Scan the material and copy every line in which "MaAtrRsi" appears.
+++++
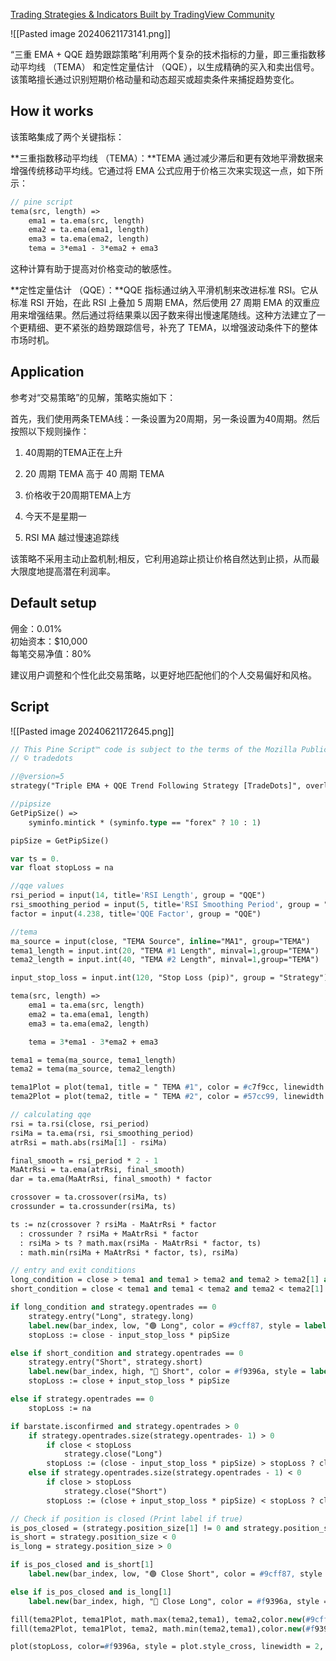 
[Trading Strategies & Indicators Built by TradingView Community](https://www.tradingview.com/script/M4y5HT3h-Triple-EMA-QQE-Trend-Following-Strategy-TradeDots/)

![[Pasted image 20240621173141.png]]


“三重 EMA + QQE 趋势跟踪策略”利用两个复杂的技术指标的力量，即三重指数移动平均线 （TEMA） 和定性定量估计 （QQE），以生成精确的买入和卖出信号。该策略擅长通过识别短期价格动量和动态超买或超卖条件来捕捉趋势变化。


## How it works

该策略集成了两个关键指标：  
  
**三重指数移动平均线 （TEMA）：**TEMA 通过减少滞后和更有效地平滑数据来增强传统移动平均线。它通过将 EMA 公式应用于价格三次来实现这一点，如下所示：

```pascal
// pine script
tema(src, length) =>  
    ema1 = ta.ema(src, length)  
    ema2 = ta.ema(ema1, length)  
    ema3 = ta.ema(ema2, length)  
    tema = 3*ema1 - 3*ema2 + ema3
```

这种计算有助于提高对价格变动的敏感性。  
  
**定性定量估计 （QQE）：**QQE 指标通过纳入平滑机制来改进标准 RSI。它从标准 RSI 开始，在此 RSI 上叠加 5 周期 EMA，然后使用 27 周期 EMA 的双重应用来增强结果。然后通过将结果乘以因子数来得出慢速尾随线。这种方法建立了一个更精细、更不紧张的趋势跟踪信号，补充了 TEMA，以增强波动条件下的整体市场时机。


## Application

参考对“交易策略”的见解，策略实施如下：  
  
首先，我们使用两条TEMA线：一条设置为20周期，另一条设置为40周期。然后按照以下规则操作：  
  

1. 40周期的TEMA正在上升  
    
2. 20 周期 TEMA 高于 40 周期 TEMA  
    
3. 价格收于20周期TEMA上方  
    
4. 今天不是星期一  
    
5. RSI MA 越过慢速追踪线  
    

  
该策略不采用主动止盈机制;相反，它利用追踪止损让价格自然达到止损，从而最大限度地提高潜在利润率。

## Default setup

佣金：0.01%  
初始资本：$10,000  
每笔交易净值：80%  
  
建议用户调整和个性化此交易策略，以更好地匹配他们的个人交易偏好和风格。

## Script

![[Pasted image 20240621172645.png]]

```pascal
// This Pine Script™ code is subject to the terms of the Mozilla Public License 2.0 at https://mozilla.org/MPL/2.0/
// © tradedots

//@version=5
strategy("Triple EMA + QQE Trend Following Strategy [TradeDots]", overlay = true, max_lines_count = 500, max_boxes_count = 100, initial_capital = 10000, currency = currency.USD, commission_type = strategy.commission.percent, commission_value = 0.01, default_qty_type = strategy.percent_of_equity, default_qty_value = 80)

//pipsize
GetPipSize() =>
    syminfo.mintick * (syminfo.type == "forex" ? 10 : 1)

pipSize = GetPipSize()

var ts = 0.
var float stopLoss = na

//qqe values
rsi_period = input(14, title='RSI Length', group = "QQE")
rsi_smoothing_period = input(5, title='RSI Smoothing Period', group = "QQE")
factor = input(4.238, title='QQE Factor', group = "QQE")

//tema
ma_source = input(close, "TEMA Source", inline="MA1", group="TEMA")
tema1_length = input.int(20, "TEMA #1 Length", minval=1,group="TEMA")
tema2_length = input.int(40, "TEMA #2 Length", minval=1,group="TEMA")

input_stop_loss = input.int(120, "Stop Loss (pip)", group = "Strategy")

tema(src, length) =>
    ema1 = ta.ema(src, length)
    ema2 = ta.ema(ema1, length)
    ema3 = ta.ema(ema2, length)

    tema = 3*ema1 - 3*ema2 + ema3

tema1 = tema(ma_source, tema1_length)
tema2 = tema(ma_source, tema2_length)

tema1Plot = plot(tema1, title = " TEMA #1", color = #c7f9cc, linewidth = 2)
tema2Plot = plot(tema2, title = " TEMA #2", color = #57cc99, linewidth = 2)

// calculating qqe
rsi = ta.rsi(close, rsi_period)
rsiMa = ta.ema(rsi, rsi_smoothing_period)
atrRsi = math.abs(rsiMa[1] - rsiMa)

final_smooth = rsi_period * 2 - 1
MaAtrRsi = ta.ema(atrRsi, final_smooth)
dar = ta.ema(MaAtrRsi, final_smooth) * factor

crossover = ta.crossover(rsiMa, ts)
crossunder = ta.crossunder(rsiMa, ts)

ts := nz(crossover ? rsiMa - MaAtrRsi * factor
  : crossunder ? rsiMa + MaAtrRsi * factor
  : rsiMa > ts ? math.max(rsiMa - MaAtrRsi * factor, ts)
  : math.min(rsiMa + MaAtrRsi * factor, ts), rsiMa)

// entry and exit conditions
long_condition = close > tema1 and tema1 > tema2 and tema2 > tema2[1] and ta.crossover(rsiMa, ts) and dayofweek != dayofweek.monday
short_condition = close < tema1 and tema1 < tema2 and tema2 < tema2[1] and ta.crossunder(rsiMa, ts) and dayofweek != dayofweek.monday

if long_condition and strategy.opentrades == 0
    strategy.entry("Long", strategy.long)
    label.new(bar_index, low, "🟢 Long", color = #9cff87, style = label.style_label_up)
    stopLoss := close - input_stop_loss * pipSize

else if short_condition and strategy.opentrades == 0
    strategy.entry("Short", strategy.short)
    label.new(bar_index, high, "🔴 Short", color = #f9396a, style = label.style_label_down, textcolor = color.white)
    stopLoss := close + input_stop_loss * pipSize

else if strategy.opentrades == 0
    stopLoss := na

if barstate.isconfirmed and strategy.opentrades > 0
    if strategy.opentrades.size(strategy.opentrades- 1) > 0
        if close < stopLoss
            strategy.close("Long")
        stopLoss := (close - input_stop_loss * pipSize) > stopLoss ? close - input_stop_loss * pipSize : stopLoss
    else if strategy.opentrades.size(strategy.opentrades - 1) < 0
        if close > stopLoss
            strategy.close("Short")
        stopLoss := (close + input_stop_loss * pipSize) < stopLoss ? close + input_stop_loss * pipSize : stopLoss

// Check if position is closed (Print label if true)
is_pos_closed = (strategy.position_size[1] != 0 and strategy.position_size == 0)
is_short = strategy.position_size < 0
is_long = strategy.position_size > 0

if is_pos_closed and is_short[1]
    label.new(bar_index, low, "🟢 Close Short", color = #9cff87, style = label.style_label_up)

else if is_pos_closed and is_long[1]
    label.new(bar_index, high, "🔴 Close Long", color = #f9396a, style = label.style_label_down, textcolor = color.white)

fill(tema2Plot, tema1Plot, math.max(tema2,tema1), tema2,color.new(#9cff87, 85), color.new(#9cff87, 70))
fill(tema2Plot, tema1Plot, tema2, math.min(tema2,tema1),color.new(#f9396a, 70), color.new(#f9396a, 85))

plot(stopLoss, color=#f9396a, style = plot.style_cross, linewidth = 2, title = "Trail Stop")
```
+++++
» **OUTPUT OF THE EXERCISE**
MaAtrRsi = ta.ema(atrRsi, final_smooth)
dar = ta.ema(MaAtrRsi, final_smooth) * factor
ts := nz(crossover ? rsiMa - MaAtrRsi * factor
  : crossunder ? rsiMa + MaAtrRsi * factor
  : rsiMa > ts ? math.max(rsiMa - MaAtrRsi * factor, ts)
  : math.min(rsiMa + MaAtrRsi * factor, ts), rsiMa)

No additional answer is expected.